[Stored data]
──────
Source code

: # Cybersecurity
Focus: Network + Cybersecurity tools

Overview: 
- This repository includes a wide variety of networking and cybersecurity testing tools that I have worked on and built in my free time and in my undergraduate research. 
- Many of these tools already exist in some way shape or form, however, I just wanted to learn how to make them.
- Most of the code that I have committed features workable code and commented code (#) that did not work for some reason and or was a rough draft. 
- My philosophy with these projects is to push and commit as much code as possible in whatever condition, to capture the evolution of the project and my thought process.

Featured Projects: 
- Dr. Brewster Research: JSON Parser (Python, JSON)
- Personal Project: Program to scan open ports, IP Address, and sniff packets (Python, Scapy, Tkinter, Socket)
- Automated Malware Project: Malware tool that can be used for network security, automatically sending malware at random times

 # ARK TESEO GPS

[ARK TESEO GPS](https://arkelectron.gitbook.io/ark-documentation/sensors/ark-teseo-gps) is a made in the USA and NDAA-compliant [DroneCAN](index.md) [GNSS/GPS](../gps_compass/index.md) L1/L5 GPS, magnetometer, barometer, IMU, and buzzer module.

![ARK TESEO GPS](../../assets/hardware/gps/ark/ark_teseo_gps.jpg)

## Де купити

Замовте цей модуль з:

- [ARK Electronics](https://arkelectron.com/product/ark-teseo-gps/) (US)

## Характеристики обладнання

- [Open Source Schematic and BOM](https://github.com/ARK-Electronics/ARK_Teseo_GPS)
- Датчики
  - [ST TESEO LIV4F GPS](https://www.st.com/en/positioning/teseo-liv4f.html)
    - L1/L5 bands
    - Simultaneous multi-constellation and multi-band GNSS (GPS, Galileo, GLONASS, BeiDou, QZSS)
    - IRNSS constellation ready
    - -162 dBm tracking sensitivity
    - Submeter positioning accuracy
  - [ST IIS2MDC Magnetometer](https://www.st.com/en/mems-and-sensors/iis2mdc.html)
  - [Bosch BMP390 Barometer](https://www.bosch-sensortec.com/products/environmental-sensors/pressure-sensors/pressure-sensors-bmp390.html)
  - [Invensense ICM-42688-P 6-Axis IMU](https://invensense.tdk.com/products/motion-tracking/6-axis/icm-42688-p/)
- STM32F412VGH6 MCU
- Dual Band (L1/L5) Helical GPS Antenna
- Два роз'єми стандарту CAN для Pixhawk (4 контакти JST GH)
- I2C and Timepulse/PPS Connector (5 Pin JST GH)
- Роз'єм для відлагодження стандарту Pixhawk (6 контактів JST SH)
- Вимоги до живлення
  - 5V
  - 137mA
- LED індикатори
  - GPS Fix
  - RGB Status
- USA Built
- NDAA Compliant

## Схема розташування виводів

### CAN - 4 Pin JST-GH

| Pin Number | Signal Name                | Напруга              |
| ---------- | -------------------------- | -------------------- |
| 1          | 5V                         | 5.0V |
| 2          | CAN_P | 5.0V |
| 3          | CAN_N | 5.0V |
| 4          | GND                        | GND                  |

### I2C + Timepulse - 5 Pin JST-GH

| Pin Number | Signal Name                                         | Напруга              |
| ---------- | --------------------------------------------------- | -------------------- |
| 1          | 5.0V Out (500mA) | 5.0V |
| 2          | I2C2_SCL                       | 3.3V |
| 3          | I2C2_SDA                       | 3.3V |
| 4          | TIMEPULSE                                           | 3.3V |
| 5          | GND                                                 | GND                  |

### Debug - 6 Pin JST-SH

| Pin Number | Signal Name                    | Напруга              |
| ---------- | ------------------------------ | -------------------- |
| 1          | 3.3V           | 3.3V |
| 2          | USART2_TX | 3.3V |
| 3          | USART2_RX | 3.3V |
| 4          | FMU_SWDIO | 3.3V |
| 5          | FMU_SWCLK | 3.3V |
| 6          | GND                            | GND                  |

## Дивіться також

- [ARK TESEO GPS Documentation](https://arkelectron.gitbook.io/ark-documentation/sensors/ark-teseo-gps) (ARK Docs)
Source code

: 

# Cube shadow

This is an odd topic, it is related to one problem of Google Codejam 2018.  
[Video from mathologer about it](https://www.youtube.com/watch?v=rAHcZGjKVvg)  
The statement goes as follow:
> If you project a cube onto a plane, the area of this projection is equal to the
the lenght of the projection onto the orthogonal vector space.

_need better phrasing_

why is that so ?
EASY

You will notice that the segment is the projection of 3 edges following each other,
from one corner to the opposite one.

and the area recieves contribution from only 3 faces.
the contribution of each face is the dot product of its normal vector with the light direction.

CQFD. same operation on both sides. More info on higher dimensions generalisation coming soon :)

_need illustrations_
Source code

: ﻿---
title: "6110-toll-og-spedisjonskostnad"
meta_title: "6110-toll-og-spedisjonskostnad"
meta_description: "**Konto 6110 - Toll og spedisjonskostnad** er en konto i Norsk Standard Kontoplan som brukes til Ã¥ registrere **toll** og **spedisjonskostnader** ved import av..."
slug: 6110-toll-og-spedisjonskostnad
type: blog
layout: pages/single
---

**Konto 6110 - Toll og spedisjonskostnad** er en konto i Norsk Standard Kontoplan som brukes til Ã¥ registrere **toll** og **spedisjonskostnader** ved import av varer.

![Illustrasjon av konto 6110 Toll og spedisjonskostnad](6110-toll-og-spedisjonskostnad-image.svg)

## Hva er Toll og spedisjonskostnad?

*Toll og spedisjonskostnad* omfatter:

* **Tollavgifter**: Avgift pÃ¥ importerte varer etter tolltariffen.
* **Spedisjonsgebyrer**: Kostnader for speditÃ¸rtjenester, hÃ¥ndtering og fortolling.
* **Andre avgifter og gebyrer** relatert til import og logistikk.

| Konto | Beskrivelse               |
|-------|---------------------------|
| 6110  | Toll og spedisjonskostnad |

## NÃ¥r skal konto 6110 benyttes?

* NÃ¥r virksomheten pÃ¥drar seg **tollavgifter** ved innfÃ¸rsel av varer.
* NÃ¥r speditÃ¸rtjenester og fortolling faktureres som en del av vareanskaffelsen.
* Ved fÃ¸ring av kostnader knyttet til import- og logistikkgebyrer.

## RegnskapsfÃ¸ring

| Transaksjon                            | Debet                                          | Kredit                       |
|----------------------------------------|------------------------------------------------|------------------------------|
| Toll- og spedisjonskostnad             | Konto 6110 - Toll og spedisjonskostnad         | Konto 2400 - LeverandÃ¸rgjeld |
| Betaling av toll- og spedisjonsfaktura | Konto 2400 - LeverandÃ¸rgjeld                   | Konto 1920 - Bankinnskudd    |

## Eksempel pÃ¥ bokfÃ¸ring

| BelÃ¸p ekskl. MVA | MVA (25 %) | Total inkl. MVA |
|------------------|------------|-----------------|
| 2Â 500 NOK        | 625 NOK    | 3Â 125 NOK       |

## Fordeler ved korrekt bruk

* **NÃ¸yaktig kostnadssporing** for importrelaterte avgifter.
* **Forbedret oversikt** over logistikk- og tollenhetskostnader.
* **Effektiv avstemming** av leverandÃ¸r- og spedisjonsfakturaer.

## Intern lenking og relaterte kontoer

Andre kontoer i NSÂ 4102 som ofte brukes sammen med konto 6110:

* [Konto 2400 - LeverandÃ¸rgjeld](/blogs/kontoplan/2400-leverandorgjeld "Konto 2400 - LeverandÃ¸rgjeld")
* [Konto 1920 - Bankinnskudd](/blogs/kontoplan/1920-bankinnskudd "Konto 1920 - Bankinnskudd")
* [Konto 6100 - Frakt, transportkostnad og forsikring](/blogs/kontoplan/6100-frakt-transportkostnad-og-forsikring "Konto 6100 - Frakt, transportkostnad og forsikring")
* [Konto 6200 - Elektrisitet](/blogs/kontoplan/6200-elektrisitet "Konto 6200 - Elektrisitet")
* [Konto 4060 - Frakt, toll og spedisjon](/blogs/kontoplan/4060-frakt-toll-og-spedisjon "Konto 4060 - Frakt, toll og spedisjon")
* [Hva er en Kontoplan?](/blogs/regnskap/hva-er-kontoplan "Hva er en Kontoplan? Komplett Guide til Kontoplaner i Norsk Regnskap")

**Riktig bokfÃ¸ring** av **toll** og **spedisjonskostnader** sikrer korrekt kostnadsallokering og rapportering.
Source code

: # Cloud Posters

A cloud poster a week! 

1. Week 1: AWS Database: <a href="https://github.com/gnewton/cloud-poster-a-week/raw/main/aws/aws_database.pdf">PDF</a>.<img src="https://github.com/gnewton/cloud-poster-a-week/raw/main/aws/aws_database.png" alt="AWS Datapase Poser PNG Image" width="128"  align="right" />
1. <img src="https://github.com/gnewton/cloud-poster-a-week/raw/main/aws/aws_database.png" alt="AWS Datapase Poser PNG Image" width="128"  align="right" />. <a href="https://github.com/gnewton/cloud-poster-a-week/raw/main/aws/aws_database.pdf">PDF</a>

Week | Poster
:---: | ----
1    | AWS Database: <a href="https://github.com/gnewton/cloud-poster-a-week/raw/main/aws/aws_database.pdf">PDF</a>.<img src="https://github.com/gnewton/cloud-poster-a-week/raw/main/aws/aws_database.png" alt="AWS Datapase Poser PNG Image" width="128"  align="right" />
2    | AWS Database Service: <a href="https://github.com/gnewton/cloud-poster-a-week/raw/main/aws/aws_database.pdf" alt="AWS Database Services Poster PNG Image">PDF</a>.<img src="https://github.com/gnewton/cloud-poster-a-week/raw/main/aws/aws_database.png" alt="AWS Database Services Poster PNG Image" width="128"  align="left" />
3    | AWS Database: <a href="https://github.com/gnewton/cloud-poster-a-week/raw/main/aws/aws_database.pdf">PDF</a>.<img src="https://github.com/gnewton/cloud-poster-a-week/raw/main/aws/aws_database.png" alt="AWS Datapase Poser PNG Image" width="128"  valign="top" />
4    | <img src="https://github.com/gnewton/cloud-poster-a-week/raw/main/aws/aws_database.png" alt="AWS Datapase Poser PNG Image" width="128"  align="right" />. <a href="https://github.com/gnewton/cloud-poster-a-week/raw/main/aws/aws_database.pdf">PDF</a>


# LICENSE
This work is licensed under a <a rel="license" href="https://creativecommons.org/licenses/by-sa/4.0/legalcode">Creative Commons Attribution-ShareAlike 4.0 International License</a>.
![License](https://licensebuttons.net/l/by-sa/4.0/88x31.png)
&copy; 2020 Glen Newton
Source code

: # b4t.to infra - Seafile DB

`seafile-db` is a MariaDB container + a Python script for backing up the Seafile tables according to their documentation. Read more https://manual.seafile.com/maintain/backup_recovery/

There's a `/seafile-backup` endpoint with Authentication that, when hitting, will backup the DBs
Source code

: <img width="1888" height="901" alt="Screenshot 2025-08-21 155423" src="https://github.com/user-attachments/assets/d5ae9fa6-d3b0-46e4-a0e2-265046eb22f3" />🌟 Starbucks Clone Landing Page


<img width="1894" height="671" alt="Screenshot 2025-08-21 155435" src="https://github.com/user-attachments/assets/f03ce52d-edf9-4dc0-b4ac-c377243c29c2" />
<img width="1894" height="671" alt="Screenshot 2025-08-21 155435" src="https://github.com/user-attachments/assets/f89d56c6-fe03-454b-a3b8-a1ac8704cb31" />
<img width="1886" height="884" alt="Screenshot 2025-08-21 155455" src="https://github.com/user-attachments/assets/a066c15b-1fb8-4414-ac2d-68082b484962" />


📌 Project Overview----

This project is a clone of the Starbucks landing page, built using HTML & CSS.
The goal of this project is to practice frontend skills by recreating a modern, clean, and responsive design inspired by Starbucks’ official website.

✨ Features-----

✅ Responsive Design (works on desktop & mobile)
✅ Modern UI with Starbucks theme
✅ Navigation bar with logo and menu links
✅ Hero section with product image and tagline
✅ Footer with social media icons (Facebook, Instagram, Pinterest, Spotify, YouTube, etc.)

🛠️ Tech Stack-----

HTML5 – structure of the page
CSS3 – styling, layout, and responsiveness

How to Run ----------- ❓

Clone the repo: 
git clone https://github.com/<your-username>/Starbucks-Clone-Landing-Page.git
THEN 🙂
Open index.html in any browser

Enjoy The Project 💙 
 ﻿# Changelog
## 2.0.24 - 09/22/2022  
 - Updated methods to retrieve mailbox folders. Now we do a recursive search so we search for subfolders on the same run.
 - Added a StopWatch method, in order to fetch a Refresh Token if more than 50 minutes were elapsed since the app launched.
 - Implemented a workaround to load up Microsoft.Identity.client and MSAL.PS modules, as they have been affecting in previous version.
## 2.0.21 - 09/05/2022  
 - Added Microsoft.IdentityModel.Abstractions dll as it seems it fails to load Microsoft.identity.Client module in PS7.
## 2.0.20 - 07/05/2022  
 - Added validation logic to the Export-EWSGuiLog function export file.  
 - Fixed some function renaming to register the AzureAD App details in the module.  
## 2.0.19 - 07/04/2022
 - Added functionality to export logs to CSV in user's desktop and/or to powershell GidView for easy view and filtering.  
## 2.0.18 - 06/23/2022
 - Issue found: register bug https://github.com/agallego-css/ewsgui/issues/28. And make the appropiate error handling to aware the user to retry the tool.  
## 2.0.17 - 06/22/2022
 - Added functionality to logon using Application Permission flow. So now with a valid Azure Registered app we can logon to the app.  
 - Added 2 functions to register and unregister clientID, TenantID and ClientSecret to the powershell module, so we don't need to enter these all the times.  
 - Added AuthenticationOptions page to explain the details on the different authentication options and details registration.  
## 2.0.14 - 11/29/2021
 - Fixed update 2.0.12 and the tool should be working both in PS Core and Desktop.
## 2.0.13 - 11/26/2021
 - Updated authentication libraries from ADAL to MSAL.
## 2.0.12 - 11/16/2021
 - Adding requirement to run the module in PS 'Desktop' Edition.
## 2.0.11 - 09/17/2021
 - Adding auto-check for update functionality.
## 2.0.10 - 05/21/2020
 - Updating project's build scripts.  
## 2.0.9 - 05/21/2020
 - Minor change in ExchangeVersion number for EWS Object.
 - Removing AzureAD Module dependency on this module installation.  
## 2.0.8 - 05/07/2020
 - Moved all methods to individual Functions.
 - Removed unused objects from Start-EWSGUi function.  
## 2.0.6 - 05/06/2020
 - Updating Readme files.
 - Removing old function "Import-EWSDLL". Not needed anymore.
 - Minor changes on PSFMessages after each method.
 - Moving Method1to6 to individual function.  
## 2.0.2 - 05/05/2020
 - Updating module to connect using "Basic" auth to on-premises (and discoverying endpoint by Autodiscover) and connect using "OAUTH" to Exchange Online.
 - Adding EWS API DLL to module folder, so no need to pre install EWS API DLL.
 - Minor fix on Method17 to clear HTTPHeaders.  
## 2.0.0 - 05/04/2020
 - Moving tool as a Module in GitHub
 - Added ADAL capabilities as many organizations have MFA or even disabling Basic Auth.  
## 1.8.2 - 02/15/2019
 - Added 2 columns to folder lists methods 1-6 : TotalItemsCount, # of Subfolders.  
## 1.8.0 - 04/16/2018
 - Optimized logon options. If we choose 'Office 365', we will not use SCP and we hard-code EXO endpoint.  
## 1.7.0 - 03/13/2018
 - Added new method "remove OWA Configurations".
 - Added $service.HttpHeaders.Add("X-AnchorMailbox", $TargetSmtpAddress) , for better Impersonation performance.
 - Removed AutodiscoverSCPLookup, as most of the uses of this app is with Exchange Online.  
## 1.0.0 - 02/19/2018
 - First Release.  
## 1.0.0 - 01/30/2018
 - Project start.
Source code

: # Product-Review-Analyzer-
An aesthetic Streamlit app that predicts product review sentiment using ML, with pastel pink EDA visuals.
──────
TASK:
Output all lines from the beginning of the data up to the line holding "- This repository", that line included, exactly as written.

ANSWER AREA:
Source code

: # Cybersecurity
Focus: Network + Cybersecurity tools

Overview: 
- This repository includes a wide variety of networking and cybersecurity testing tools that I have worked on and built in my free time and in my undergraduate research. 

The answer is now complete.